Mutations in the SLC40A1 gene coding for ferroportin (FPN1) (OMIM # 604653) causes two types of disorders of iron metabolism both autosomal dominant (OMIM # 606069):
Ferroportin disease 4a is the most common and usually is asymptomatic without any complications or hepatic iron overload in the future. This disease is characterized by elevated serum ferritin but normal values and / or low transferrin saturation and a tendency to anemia in patients who have been given phlebotomy. Iron overload occurs in macrophages of the reticuloendothelial system of the spleen and liver, but not in hepatocytes. The course of this disease is rather benign nature.
Ferroportin disease 4b presents elevated serum ferritin and transferrin saturation and hepatic iron overload in hepatocytes can lead to hepatomegaly and cirrhosis. This type of ferroportin disease is less common than the 4a and is due to specific mutations that confer resistance to ferroportin to be degraded by interaction with the hormone hepcidin.
Ferritin is the protein responsible for the storage and intracellular distribution of iron. It consists of two subunits called L-ferritin and H-ferritinL. The synthesis of these subunits is controlled by regulatory proteins called Iron-regulatory proteins (IRPs) that bind to a regulatory element called iron-responsive element (IRE) present in the 5’UTR of mRNA of each of these two subunits.
In 1995 the Hereditary Hyperferritinemia Cataract Syndrome (HHCS) (OMIM # 600886) was first described. It is characterized by elevated levels of serum ferritin without iron overload, congenital cataracts and autosomal dominant inheritance. Excessive production of ferritin is due to mutations in the regulatory element called Iron-responsive element (IRE) light chain gene-ferritin L (FTL). Ferritin excess accumulates in the lens which leads to the development of cataracts. The degree of affectation varies even between individuals with the same mutation. A correct genetic diagnosis of this disease is important, as it is often confused with hereditary hemochromatosis due to the high levels of serum ferritin present in both diseases.
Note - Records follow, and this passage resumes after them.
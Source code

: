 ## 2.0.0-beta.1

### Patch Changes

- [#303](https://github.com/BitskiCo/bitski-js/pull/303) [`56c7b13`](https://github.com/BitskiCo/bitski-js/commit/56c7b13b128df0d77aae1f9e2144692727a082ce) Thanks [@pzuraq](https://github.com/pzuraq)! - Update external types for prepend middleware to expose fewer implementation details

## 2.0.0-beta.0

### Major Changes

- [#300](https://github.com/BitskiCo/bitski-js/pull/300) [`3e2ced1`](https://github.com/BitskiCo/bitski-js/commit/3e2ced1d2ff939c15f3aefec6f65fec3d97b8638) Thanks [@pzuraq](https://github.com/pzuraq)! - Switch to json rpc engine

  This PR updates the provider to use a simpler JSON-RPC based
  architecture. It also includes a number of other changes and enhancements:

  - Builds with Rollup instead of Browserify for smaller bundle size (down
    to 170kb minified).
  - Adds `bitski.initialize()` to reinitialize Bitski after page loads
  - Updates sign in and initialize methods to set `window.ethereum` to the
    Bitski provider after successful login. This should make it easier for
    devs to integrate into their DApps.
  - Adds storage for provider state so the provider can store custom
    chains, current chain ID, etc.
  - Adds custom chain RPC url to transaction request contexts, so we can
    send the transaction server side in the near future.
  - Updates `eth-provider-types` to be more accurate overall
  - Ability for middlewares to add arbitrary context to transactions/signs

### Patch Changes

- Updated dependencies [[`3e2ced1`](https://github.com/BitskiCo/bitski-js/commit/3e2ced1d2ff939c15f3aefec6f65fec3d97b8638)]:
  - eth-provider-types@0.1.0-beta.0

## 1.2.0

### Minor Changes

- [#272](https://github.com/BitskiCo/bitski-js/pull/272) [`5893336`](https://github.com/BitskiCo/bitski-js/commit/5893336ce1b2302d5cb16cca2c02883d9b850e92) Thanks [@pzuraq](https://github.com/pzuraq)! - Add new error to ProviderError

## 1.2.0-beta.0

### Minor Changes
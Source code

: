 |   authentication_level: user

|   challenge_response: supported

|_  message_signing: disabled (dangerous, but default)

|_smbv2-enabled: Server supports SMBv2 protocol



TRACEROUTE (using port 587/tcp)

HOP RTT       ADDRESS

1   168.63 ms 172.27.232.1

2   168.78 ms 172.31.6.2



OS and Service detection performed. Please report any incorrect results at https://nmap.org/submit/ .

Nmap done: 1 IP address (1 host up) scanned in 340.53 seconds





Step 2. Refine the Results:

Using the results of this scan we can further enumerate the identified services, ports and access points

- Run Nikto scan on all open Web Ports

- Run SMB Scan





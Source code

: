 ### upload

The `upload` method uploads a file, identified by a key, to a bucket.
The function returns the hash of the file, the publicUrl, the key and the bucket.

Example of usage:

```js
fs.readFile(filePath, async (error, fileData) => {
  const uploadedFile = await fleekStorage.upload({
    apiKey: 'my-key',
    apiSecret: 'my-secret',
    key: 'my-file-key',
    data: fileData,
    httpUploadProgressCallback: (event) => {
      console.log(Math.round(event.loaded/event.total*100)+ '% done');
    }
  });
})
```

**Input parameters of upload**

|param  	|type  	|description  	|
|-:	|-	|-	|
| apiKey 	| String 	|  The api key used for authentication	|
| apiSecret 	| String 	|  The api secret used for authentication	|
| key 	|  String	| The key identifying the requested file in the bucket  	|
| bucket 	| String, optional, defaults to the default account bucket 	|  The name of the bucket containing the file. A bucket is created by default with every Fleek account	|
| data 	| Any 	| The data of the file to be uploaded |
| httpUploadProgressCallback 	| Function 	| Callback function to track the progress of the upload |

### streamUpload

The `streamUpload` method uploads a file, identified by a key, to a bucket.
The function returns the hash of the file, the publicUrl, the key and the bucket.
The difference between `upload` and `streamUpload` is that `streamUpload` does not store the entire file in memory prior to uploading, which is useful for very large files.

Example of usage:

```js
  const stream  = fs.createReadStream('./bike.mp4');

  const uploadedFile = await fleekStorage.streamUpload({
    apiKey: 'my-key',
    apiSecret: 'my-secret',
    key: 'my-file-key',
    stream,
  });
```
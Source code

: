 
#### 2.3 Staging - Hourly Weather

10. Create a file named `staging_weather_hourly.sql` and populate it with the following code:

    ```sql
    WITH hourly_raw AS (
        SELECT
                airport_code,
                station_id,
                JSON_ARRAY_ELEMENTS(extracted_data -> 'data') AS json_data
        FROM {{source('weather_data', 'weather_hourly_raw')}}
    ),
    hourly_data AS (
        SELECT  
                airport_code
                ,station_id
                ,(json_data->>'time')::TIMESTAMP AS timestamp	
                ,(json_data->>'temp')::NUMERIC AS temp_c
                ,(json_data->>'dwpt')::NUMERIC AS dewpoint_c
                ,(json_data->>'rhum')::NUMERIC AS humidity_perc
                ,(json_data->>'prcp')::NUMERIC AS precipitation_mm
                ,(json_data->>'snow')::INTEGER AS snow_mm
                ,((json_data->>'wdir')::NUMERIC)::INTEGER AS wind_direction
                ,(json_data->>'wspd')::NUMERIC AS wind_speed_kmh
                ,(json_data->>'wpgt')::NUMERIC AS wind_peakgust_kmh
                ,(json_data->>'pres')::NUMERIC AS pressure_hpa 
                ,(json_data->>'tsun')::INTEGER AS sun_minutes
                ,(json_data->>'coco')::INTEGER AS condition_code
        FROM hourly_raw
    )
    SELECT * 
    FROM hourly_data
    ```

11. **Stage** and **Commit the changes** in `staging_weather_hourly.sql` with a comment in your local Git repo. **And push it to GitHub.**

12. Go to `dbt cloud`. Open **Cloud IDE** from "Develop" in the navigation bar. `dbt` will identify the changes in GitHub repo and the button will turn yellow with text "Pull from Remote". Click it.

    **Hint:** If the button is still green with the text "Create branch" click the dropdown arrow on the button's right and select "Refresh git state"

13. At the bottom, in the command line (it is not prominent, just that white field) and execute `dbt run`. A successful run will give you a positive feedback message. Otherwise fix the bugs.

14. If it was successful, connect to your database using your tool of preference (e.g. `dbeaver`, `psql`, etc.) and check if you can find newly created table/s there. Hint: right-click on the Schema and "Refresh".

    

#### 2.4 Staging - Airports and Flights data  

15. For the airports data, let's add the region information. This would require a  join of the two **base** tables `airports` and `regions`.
The overproduction of serum ferritin may also be due to mutations in the coding sequence of the gene for L-ferritin. In 2009 Kannengiesser and colleagues described a new form of genetic hyperferritinemia, known as benign hyperferritinemia without iron overload, with dominant inheritance (Kannengiesser C, et al. Haematologica. 2009).
In 2001, Kato and colleagues described a mutation of the regulatory element IRE (iron-responsive element) located in the 5 ‘UTR of the gene for ferritin-H (fth1) in a Japanese family with an iron overload syndrome and pattern of dominant inheritance (Kato et al. Am. J. Hum. Genet. 69:191-197, 2001) (OMIM # 134770). According to this study, this mutation produces iron overload in liver, pancreas and heart, and elevated serum iron and ferritin.